As regards inter-regional planning to support public policy, FERC Order 1000 required the RTOs to adopt the following in their Open Access Transmission Tariffs:
- A process for surfacing inter-regional reliability, efficiency, or public policy transmission needs and identifying projects that meet those needs.
- A standard cost allocation rule that would apply to planned projects.
III. Northeastern ISO/RTO Planning Coordination Protocol
A. Overview
ISO-NE, NYISO and PJM (Parties) established The Amended and Restated Northeastern ISO/RTO Planning Coordination Protocol (Planning Protocol/NPCP) to coordinate interregional system planning activities.[3] Ontario’s Independent Electricity System Operator (IESO), Hydro-Quebec (TransEnergie), and New Brunswick Power are not parties to the Planning Protocol, but they participate in the data exchange and transmission planning studies. The Planning Protocol describes “procedures for identification and evaluation … of potential inter-regional transmission projects that can address regional needs in a manner that is more efficient or cost-effective than separate regional solutions.”[4]
B. Committee structure
The Planning Protocol established two standing committees: (1) the Joint ISO/RTO Planning Committee (JIPC), which includes representatives of the Parties, and (2) the Inter-regional Planning Stakeholder Advisory Committee (IPSAC). The membership of the IPSAC includes representatives of the Parties, market participants, governmental agencies, regional state committees, provincial entities, regional reliability councils, and any other party interested party. The roles and responsibilities of the committees are illustrated in Figure 1.

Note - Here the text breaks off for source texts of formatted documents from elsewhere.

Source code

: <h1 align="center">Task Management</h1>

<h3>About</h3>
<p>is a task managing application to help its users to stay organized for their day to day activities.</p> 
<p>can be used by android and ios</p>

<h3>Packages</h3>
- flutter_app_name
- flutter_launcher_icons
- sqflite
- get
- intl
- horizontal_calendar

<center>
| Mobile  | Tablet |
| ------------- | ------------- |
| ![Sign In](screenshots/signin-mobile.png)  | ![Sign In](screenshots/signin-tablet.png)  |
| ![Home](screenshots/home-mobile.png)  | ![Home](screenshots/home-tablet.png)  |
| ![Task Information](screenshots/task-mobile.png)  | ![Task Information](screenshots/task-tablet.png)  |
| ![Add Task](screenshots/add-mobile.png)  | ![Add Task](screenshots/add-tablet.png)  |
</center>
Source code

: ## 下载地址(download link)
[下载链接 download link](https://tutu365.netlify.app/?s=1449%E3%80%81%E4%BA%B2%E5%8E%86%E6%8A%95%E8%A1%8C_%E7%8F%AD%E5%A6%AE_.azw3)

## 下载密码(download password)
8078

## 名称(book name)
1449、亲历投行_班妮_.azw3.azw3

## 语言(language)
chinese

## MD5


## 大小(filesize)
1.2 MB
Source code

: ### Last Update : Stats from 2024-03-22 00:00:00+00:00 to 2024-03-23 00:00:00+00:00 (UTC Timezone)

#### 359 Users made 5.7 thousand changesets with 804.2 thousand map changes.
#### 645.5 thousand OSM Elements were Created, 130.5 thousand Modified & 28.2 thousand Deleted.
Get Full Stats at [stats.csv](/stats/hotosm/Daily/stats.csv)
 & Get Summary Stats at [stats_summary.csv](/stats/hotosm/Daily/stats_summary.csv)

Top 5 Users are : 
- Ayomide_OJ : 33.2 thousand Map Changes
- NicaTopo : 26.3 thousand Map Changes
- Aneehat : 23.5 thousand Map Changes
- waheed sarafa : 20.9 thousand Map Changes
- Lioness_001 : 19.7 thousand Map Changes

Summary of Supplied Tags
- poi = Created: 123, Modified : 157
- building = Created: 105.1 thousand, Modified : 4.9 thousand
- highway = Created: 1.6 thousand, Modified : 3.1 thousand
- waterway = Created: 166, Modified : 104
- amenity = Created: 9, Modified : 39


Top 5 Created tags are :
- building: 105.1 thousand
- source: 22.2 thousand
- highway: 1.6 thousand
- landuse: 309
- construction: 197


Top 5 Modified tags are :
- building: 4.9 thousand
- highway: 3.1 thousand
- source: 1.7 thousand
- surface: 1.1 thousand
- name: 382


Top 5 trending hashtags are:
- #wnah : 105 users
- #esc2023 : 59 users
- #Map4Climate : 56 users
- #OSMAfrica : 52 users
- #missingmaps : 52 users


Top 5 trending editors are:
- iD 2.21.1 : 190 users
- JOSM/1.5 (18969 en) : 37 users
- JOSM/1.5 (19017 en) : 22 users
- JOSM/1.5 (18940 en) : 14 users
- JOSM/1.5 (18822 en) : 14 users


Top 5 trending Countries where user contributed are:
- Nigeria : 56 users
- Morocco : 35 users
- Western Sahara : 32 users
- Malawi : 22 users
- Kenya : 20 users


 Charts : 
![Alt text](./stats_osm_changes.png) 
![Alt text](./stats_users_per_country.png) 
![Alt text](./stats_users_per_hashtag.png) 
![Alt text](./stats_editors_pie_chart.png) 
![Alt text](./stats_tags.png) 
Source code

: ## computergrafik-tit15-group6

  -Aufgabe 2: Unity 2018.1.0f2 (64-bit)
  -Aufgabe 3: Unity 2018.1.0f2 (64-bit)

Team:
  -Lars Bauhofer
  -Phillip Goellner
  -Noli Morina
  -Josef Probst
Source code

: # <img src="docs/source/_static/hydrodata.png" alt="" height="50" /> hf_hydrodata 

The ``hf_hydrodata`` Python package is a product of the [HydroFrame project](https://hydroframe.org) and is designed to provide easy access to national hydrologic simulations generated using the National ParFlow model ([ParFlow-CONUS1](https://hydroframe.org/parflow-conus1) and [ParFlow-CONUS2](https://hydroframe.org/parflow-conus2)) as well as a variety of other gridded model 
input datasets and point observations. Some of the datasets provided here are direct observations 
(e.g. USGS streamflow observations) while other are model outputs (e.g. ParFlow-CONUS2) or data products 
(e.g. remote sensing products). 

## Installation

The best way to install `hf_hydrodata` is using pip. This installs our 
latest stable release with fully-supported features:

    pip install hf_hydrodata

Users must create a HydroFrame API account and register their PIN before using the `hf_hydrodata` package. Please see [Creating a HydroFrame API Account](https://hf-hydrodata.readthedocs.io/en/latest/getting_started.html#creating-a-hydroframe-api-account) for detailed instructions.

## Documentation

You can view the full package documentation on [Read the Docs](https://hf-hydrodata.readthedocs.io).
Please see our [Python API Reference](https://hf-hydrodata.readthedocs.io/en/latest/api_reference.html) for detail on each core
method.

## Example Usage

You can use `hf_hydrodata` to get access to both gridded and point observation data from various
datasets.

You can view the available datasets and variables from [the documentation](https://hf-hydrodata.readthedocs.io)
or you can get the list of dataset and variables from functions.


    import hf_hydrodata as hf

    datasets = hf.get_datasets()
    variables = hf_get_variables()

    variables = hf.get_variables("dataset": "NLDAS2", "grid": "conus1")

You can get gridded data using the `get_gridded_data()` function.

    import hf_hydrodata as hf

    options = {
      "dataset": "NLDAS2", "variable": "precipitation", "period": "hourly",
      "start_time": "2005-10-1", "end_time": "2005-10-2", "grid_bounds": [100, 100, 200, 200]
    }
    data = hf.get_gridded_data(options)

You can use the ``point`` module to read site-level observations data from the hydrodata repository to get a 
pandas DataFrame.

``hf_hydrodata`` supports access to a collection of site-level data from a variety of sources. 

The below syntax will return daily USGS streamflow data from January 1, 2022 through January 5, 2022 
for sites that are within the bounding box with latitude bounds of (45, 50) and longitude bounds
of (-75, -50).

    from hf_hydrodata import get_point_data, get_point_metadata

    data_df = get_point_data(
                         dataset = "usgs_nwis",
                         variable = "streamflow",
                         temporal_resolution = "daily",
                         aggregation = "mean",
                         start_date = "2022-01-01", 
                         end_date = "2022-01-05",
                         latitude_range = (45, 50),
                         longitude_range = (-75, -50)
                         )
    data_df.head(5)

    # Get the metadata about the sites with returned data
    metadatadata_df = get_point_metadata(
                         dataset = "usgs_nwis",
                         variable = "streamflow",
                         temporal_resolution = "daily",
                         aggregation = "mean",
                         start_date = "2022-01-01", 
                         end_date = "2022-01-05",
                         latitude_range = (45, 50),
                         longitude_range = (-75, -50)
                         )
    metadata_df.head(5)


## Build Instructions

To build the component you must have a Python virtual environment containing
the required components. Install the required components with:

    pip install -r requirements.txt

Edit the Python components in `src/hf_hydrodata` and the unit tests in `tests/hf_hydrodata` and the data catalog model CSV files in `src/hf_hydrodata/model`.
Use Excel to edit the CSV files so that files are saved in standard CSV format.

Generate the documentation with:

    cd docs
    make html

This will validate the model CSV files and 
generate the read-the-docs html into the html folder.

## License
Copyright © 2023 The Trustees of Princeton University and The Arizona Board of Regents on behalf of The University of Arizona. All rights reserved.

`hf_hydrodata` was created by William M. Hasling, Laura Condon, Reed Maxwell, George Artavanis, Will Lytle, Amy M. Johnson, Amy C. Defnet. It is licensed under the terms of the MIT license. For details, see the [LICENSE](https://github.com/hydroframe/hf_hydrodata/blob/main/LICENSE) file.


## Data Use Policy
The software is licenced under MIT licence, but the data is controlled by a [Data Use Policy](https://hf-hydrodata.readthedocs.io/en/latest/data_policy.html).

Figure 1. The Northeastern Planning Protocol’s JIPC and IPSAC committee roles and responsibilities[5]
C. Inter-regional affected system process
Interconnection of resources in one RTO may impact a neighbor. In this case, the neighboring RTO is referred to as an affected system and the nature and extent of impact needs to be studied to determine what, if any, upgrades are required to mitigate adverse impacts. The following summarizes the inter-regional affected system process. Refer to Figure 2.
Figure 2. Inter-regional affected system process[6]
D. Identification of inter-regional transmission projects
Regional transmission needs are reviewed annually by JIPC with input from IPSAC. Potential inter-regional projects that might address reliability, economic, or public policy requirements are identified. To date this process has not identified an economic or public policy project.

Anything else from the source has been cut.